→ Exercise aim: Your answer must be an exact transcription of every entry.

→ Information supplied:

***

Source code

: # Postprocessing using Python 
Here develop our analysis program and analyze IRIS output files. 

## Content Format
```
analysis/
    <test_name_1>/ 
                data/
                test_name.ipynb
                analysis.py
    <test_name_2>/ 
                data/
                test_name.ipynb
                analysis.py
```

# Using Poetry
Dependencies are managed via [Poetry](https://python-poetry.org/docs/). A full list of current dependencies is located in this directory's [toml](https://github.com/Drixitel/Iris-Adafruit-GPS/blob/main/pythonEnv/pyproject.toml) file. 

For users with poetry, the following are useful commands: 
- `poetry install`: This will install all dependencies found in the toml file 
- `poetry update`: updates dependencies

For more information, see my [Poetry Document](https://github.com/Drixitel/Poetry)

***

→ Result of the exercise:
Source code

: # Postprocessing using Python 
Here develop our analysis program and analyze IRIS output files. 

## Content Format
```
analysis/
    <test_name_1>/ 
                data/
                test_name.ipynb
                analysis.py
    <test_name_2>/ 
                data/
                test_name.ipynb
                analysis.py
```

# Using Poetry
Dependencies are managed via [Poetry](https://python-poetry.org/docs/). A full list of current dependencies is located in this directory's [toml](https://github.com/Drixitel/Iris-Adafruit-GPS/blob/main/pythonEnv/pyproject.toml) file. 

For users with poetry, the following are useful commands: 
- `poetry install`: This will install all dependencies found in the toml file 
- `poetry update`: updates dependencies

For more information, see my [Poetry Document](https://github.com/Drixitel/Poetry)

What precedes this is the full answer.